Work required: Please copy all of the entries exactly, but drop every picture.

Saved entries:
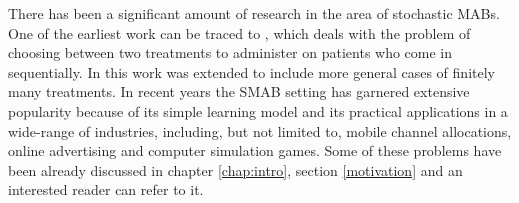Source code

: There has been a significant amount of research in the area of stochastic MABs. One of the earliest work can be traced to \citet{thompson1933likelihood}, which deals with  the problem of choosing between two treatments to administer on patients who come in sequentially. In \citet{thompson1935theory} this work was extended to include more general cases of finitely many treatments. In recent years the SMAB setting has garnered extensive popularity because of its simple learning  model and its practical applications in a wide-range of industries, including, but not limited to, mobile channel allocations, online advertising and computer simulation games. Some of these problems have been already discussed in chapter \ref{chap:intro}, section \ref{motivation} and an interested reader can refer to it.
	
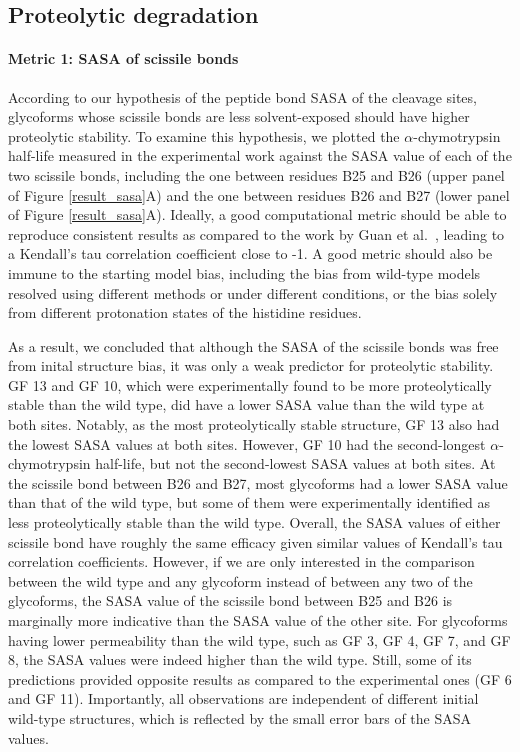 \documentclass[9pt]{elife}
\begin{document}
\subsection{Proteolytic degradation}
\paragraph{Metric 1: SASA of scissile bonds}
According to our hypothesis of the peptide bond SASA of the cleavage sites, glycoforms whose scissile bonds are less solvent-exposed should have higher proteolytic stability. To examine this hypothesis, we plotted the $\alpha$-chymotrypsin half-life measured in the experimental work against the SASA value of each of the two scissile bonds, including the one between residues B25 and B26 (upper panel of Figure \ref{result_sasa}A) and the one between residues B26 and B27 (lower panel of Figure \ref{result_sasa}A). Ideally, a good computational metric should be able to reproduce consistent results as compared to the work by Guan et al.~\cite{guan2018chemically}, leading to a Kendall's tau correlation coefficient close to -1. A good metric should also be immune to the starting model bias, including the bias from wild-type models resolved using different methods or under different conditions, or the bias solely from different protonation states of the histidine residues. 

As a result, we concluded that although the SASA of the scissile bonds was free from inital structure bias, it was only a weak predictor for proteolytic stability. GF 13 and GF 10, which were experimentally found to be more proteolytically stable than the wild type, did have a lower SASA value than the wild type at both sites. Notably, as the most proteolytically stable structure, GF 13 also had the lowest SASA values at both sites. However, GF 10 had the second-longest $\alpha$-chymotrypsin half-life, but not the second-lowest SASA values at both sites. At the scissile bond between B26 and B27, most glycoforms had a lower SASA value than that of the wild type, but some of them were experimentally identified as less proteolytically stable than the wild type. Overall, the SASA values of either scissile bond have roughly the same efficacy given similar values of Kendall's tau correlation coefficients. However, if we are only interested in the comparison between the wild type and any glycoform instead of between any two of the glycoforms, the SASA value of the scissile bond between B25 and B26 is marginally more indicative than the SASA value of the other site. For glycoforms having lower permeability than the wild type, such as GF 3, GF 4, GF 7, and GF 8, the SASA values were indeed higher than the wild type. Still, some of its predictions provided opposite results as compared to the experimental ones (GF 6 and GF 11). Importantly, all observations are independent of different initial wild-type structures, which is reflected by the small error bars of the SASA values. 
\end{document}
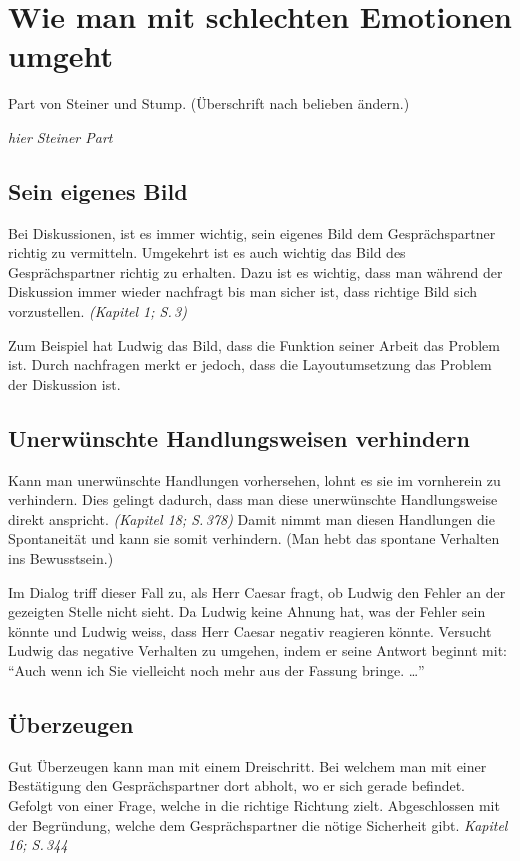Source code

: \section*{Wie man mit schlechten Emotionen umgeht}

Part von Steiner und Stump. (Überschrift nach belieben ändern.)

\emph{hier Steiner Part}

\subsection*{Sein eigenes Bild}
Bei Diskussionen, ist es immer wichtig, sein eigenes Bild dem
Gesprächspartner richtig zu vermitteln.  Umgekehrt ist es auch wichtig
das Bild des Gesprächspartner richtig zu erhalten.  Dazu ist es
wichtig, dass man während der Diskussion immer wieder nachfragt bis
man sicher ist, dass richtige Bild sich vorzustellen. \textit{(Kapitel
1; S.\,3)}

Zum Beispiel hat Ludwig das Bild, dass die Funktion seiner
Arbeit das Problem ist. Durch nachfragen merkt er jedoch, dass die
Layoutumsetzung das Problem der Diskussion ist.

\subsection*{Unerwünschte Handlungsweisen verhindern}
Kann man unerwünschte Handlungen vorhersehen, lohnt es sie im
vornherein zu verhindern.  Dies gelingt dadurch, dass man diese
unerwünschte Handlungsweise direkt anspricht. \textit{(Kapitel 18;
  S.\,378)} Damit nimmt man diesen Handlungen die Spontaneität und
kann sie somit verhindern.  (Man hebt das spontane Verhalten ins
Bewusstsein.)

Im Dialog triff dieser Fall zu, als Herr Caesar fragt, ob Ludwig den
Fehler an der gezeigten Stelle nicht sieht.  Da Ludwig keine Ahnung
hat, was der Fehler sein könnte und Ludwig weiss, dass Herr Caesar
negativ reagieren könnte.  Versucht Ludwig das negative Verhalten zu
umgehen, indem er seine Antwort beginnt mit:  "`Auch wenn ich Sie
vielleicht noch mehr aus der Fassung bringe. \dots"'

\subsection*{Überzeugen}
Gut Überzeugen kann man mit einem Dreischritt.  Bei welchem man mit
einer Bestätigung den Gesprächspartner dort abholt, wo er sich gerade
befindet.  Gefolgt von einer Frage, welche in die richtige Richtung
zielt.  Abgeschlossen mit der Begründung, welche dem Gesprächspartner
die nötige Sicherheit gibt. \emph{Kapitel 16; S.\,344}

Finished exercise:
Source code

: There has been a significant amount of research in the area of stochastic MABs. One of the earliest work can be traced to \citet{thompson1933likelihood}, which deals with  the problem of choosing between two treatments to administer on patients who come in sequentially. In \citet{thompson1935theory} this work was extended to include more general cases of finitely many treatments. In recent years the SMAB setting has garnered extensive popularity because of its simple learning  model and its practical applications in a wide-range of industries, including, but not limited to, mobile channel allocations, online advertising and computer simulation games. Some of these problems have been already discussed in chapter \ref{chap:intro}, section \ref{motivation} and an interested reader can refer to it.
	
 \documentclass[9pt]{elife}
\begin{document}
\subsection{Proteolytic degradation}
\paragraph{Metric 1: SASA of scissile bonds}
According to our hypothesis of the peptide bond SASA of the cleavage sites, glycoforms whose scissile bonds are less solvent-exposed should have higher proteolytic stability. To examine this hypothesis, we plotted the $\alpha$-chymotrypsin half-life measured in the experimental work against the SASA value of each of the two scissile bonds, including the one between residues B25 and B26 (upper panel of Figure \ref{result_sasa}A) and the one between residues B26 and B27 (lower panel of Figure \ref{result_sasa}A). Ideally, a good computational metric should be able to reproduce consistent results as compared to the work by Guan et al.~\cite{guan2018chemically}, leading to a Kendall's tau correlation coefficient close to -1. A good metric should also be immune to the starting model bias, including the bias from wild-type models resolved using different methods or under different conditions, or the bias solely from different protonation states of the histidine residues. 

As a result, we concluded that although the SASA of the scissile bonds was free from inital structure bias, it was only a weak predictor for proteolytic stability. GF 13 and GF 10, which were experimentally found to be more proteolytically stable than the wild type, did have a lower SASA value than the wild type at both sites. Notably, as the most proteolytically stable structure, GF 13 also had the lowest SASA values at both sites. However, GF 10 had the second-longest $\alpha$-chymotrypsin half-life, but not the second-lowest SASA values at both sites. At the scissile bond between B26 and B27, most glycoforms had a lower SASA value than that of the wild type, but some of them were experimentally identified as less proteolytically stable than the wild type. Overall, the SASA values of either scissile bond have roughly the same efficacy given similar values of Kendall's tau correlation coefficients. However, if we are only interested in the comparison between the wild type and any glycoform instead of between any two of the glycoforms, the SASA value of the scissile bond between B25 and B26 is marginally more indicative than the SASA value of the other site. For glycoforms having lower permeability than the wild type, such as GF 3, GF 4, GF 7, and GF 8, the SASA values were indeed higher than the wild type. Still, some of its predictions provided opposite results as compared to the experimental ones (GF 6 and GF 11). Importantly, all observations are independent of different initial wild-type structures, which is reflected by the small error bars of the SASA values. 
\end{document}
Source code

: \section*{Wie man mit schlechten Emotionen umgeht}

Part von Steiner und Stump. (Überschrift nach belieben ändern.)

\emph{hier Steiner Part}

\subsection*{Sein eigenes Bild}
Bei Diskussionen, ist es immer wichtig, sein eigenes Bild dem
Gesprächspartner richtig zu vermitteln.  Umgekehrt ist es auch wichtig
das Bild des Gesprächspartner richtig zu erhalten.  Dazu ist es
wichtig, dass man während der Diskussion immer wieder nachfragt bis
man sicher ist, dass richtige Bild sich vorzustellen. \textit{(Kapitel
1; S.\,3)}

Zum Beispiel hat Ludwig das Bild, dass die Funktion seiner
Arbeit das Problem ist. Durch nachfragen merkt er jedoch, dass die
Layoutumsetzung das Problem der Diskussion ist.

\subsection*{Unerwünschte Handlungsweisen verhindern}
Kann man unerwünschte Handlungen vorhersehen, lohnt es sie im
vornherein zu verhindern.  Dies gelingt dadurch, dass man diese
unerwünschte Handlungsweise direkt anspricht. \textit{(Kapitel 18;
  S.\,378)} Damit nimmt man diesen Handlungen die Spontaneität und
kann sie somit verhindern.  (Man hebt das spontane Verhalten ins
Bewusstsein.)

Im Dialog triff dieser Fall zu, als Herr Caesar fragt, ob Ludwig den
Fehler an der gezeigten Stelle nicht sieht.  Da Ludwig keine Ahnung
hat, was der Fehler sein könnte und Ludwig weiss, dass Herr Caesar
negativ reagieren könnte.  Versucht Ludwig das negative Verhalten zu
umgehen, indem er seine Antwort beginnt mit:  "`Auch wenn ich Sie
vielleicht noch mehr aus der Fassung bringe. \dots"'

\subsection*{Überzeugen}
Gut Überzeugen kann man mit einem Dreischritt.  Bei welchem man mit
einer Bestätigung den Gesprächspartner dort abholt, wo er sich gerade
befindet.  Gefolgt von einer Frage, welche in die richtige Richtung
zielt.  Abgeschlossen mit der Begründung, welche dem Gesprächspartner
die nötige Sicherheit gibt. \emph{Kapitel 16; S.\,344}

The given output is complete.